Published Catalogue Text: Ancient Mediterranean and Near Eastern Bronzes at the Harvard Art Museums
This bronze mirror has an extension for insertion into a separate handle, which likely would have been made of wood or bone. The obverse is undecorated except for the remains of a beaded border; the reverse shows a nude Hermes and Lasa surrounded by an ivy border. Traces of silver have been detected using XRF in the incised areas of this mirror; it was applied most likely to enhance the engraved scene.

There are ten Etruscan bronze mirrors in the collection of the Harvard Art Museums, ranging in date from the early fifth century to the mid second century BCE. All the mirrors bear engraved designs, and the more elaborately decorated medallions contain scenes involving human or divine figures.

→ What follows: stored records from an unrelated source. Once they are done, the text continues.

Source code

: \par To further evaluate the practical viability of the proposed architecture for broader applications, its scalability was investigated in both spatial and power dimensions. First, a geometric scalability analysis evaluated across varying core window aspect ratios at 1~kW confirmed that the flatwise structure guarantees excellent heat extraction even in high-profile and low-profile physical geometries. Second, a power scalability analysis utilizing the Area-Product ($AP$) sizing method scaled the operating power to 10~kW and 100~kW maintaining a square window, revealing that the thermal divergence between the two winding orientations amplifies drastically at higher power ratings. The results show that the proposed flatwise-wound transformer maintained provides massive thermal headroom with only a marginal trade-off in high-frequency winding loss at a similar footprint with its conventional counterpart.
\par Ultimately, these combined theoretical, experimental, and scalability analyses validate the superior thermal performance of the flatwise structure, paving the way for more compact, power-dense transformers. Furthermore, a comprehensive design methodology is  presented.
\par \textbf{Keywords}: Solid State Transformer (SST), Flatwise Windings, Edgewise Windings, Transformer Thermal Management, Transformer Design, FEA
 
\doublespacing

Identifiable subjects include Hermes and Lasa on this mirror, as well as two young men wearing short chitons and Phrygian caps on 1932.56.37, who may be the Dioskouroi (1). The subjects depicted on other mirrors are more difficult to identify with certainty. One such example is a scene depicting two young men flanking two women, one of whom is nude, in front of an architectural structure (1977.216.1995.A-B); it has been suggested that the figures may be Helen, Clytemnestra, and the Dioskouroi (2). Another scene, less well preserved, shows a figure wearing a peplos and helmet flanked on the left by a man in a short tunic and boots, and on the right by an unidentified woman wearing a peplos and Phrygian cap (1977.216.2311). The central figure is most likely Athena (Etruscan Menrva), and while the figure on the left leans on a club similar to the one often carried by Herakles, it is unusual for that hero to be shown clothed (3). The three stand before a two-story Ionic structure.

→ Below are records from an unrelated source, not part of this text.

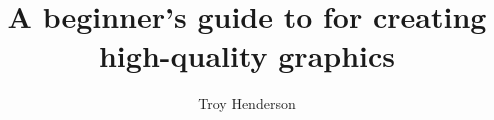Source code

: \documentclass{article}
\begin{document}
\title{A beginner's guide to \MP{} for creating high-quality graphics}
\author{Troy Henderson}
\maketitle










\end{document}
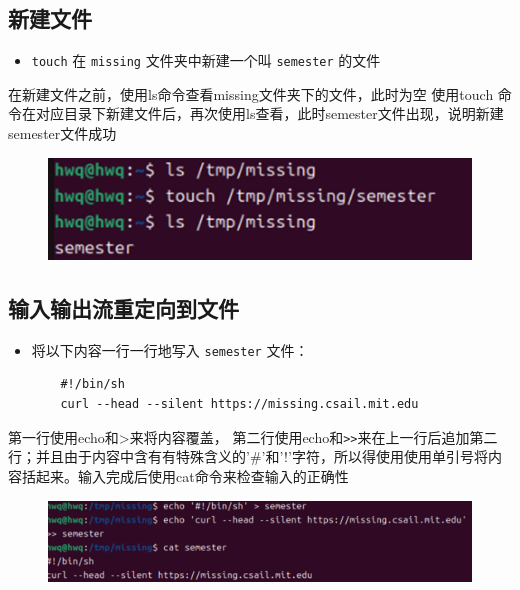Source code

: \documentclass[a4paper, 12pt]{article}
\begin{document}
\subsection{新建文件}
\begin{itemize}
 
    \item \verb|touch| 在 \verb|missing| 文件夹中新建一个叫 \verb|semester| 的文件 
\end{itemize}
在新建文件之前，使用ls命令查看missing文件夹下的文件，此时为空
使用touch 命令在对应目录下新建文件后，再次使用ls查看，此时semester文件出现，说明新建semester文件成功
\begin{figure}[H]
    \centering
    \includegraphics[width=1\linewidth]{shell2.png}
\end{figure}



\subsection{输入输出流重定向到文件}
\begin{itemize}
    \item 将以下内容一行一行地写入 \verb|semester| 文件： 
    \begin{verbatim}
    #!/bin/sh
    curl --head --silent https://missing.csail.mit.edu
    \end{verbatim}
\end{itemize}\par
第一行使用echo和>来将内容覆盖，
第二行使用echo和\verb|>>|来在上一行后追加第二行；并且由于内容中含有有特殊含义的'\#'和'!'字符，所以得使用使用单引号将内容括起来。输入完成后使用cat命令来检查输入的正确性
\begin{figure}[H]
    \centering
    \includegraphics[width=1\linewidth]{shell3.png}
\end{figure}
\end{document}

Two mirrors in the collection show signs of an interesting afterlife. The disc of 1977.216.2311 has been perforated in ten places, probably as a means of ensuring that the object would be useless to the living and could be permanently dedicated to the deceased; a less plausible suggestion is that the mirror was reused as a strainer (4). Another mirror in the collection (1977.216.3422), if it is ancient, seems to have been reworked in modern times by an engraver who added to the medallion a female bust, a recumbent male, and an inscription. Neither the style nor the subject of the engraving corresponds to examples known from other Etruscan mirrors, and both the engraving and the inscription appear to have been made with a modern instrument (5).

NOTES:

1. R. De Puma, Corpus Speculorum Etruscorum. USA 2: Boston and Cambridge (Ames, IA, 1993) 59. See also 2012.1.60 for another depiction of the Dioskouroi.

2. Ibid., 61.

3. Ibid., 62; and id. in Antichità dall’Umbria a New York, exh. cat., ed. L. Bonfante and F. Roncalli (Perugia, 1991) 288.

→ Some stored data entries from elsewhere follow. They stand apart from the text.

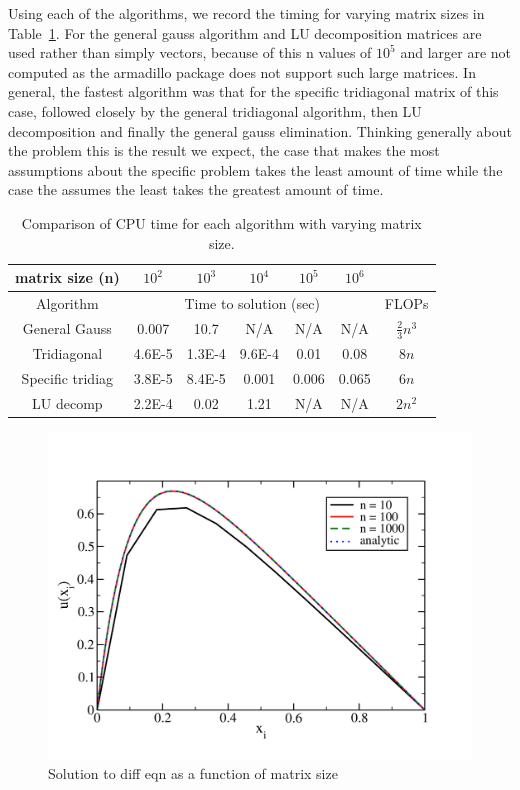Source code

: \documentclass[prc,amsmath,twocolumn,superscriptaddress]{revtex4}
\begin{document}
Using each of the algorithms, we record the timing for varying matrix sizes in Table~\ref{time_table}. For the general gauss algorithm and LU decomposition matrices are used rather than simply vectors, because of this n values of $10^5$ and larger are not computed as the armadillo package does not support such large matrices. In general, the fastest algorithm was that for the specific tridiagonal matrix of this case, followed closely by the general tridiagonal algorithm, then LU decomposition and finally the general gauss elimination. Thinking generally about the problem this is the result we expect, the case that makes the most assumptions about the specific problem takes the least amount of time while the case the assumes the least takes the greatest amount of time.\\

\begin{table}[t]
\centering
\begin{tabular}{|c|c|c|c|c|c|c|}
\hline
matrix size (n)&$10^2$& $10^3$& $10^4$&  $10^5$& $10^6$&\\
\hline
Algorithm&\multicolumn{5}{|c|}{Time to solution (sec)}&FLOPs \\
\hline
General Gauss&0.007&10.7&N/A&N/A&N/A&$\frac{2}{3}n^3$\\
Tridiagonal &4.6E-5&1.3E-4&9.6E-4&0.01&0.08&$8n$\\
Specific tridiag&3.8E-5&8.4E-5&0.001&0.006&0.065&$6n$\\
LU  decomp&2.2E-4&0.02&1.21&N/A&N/A&$2n^2$\\
\hline
\end{tabular}
\caption{Comparison of CPU time for each algorithm with varying matrix size.}
\label{time_table}
\end{table}

\begin{figure}[b]
\includegraphics[scale=0.33]{output}
\caption{Solution to diff eqn as a function of matrix size}
\label{output}
\end{figure}
\end{document}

4. For the suggested use as a strainer, see D. B. Tanner, “Etruscan Art in the Fogg Museum,” Bulletin of the Fogg Art Museum 3.1 (1933): 12-17, esp. 16. For ritual dedication, see De Puma 1991 (supra 3) 288-89, no. 6.11; id. 1993 (supra 1) 62; and N. T. de Grummond, “On Mutilated Mirrors,” in Votives, Places, and Rituals in Etruscan Religion: Studies in Honor of Jean MacIntosh Turfa, ed. M. Gleba and H. Becker (Leiden, 2009) 171-82.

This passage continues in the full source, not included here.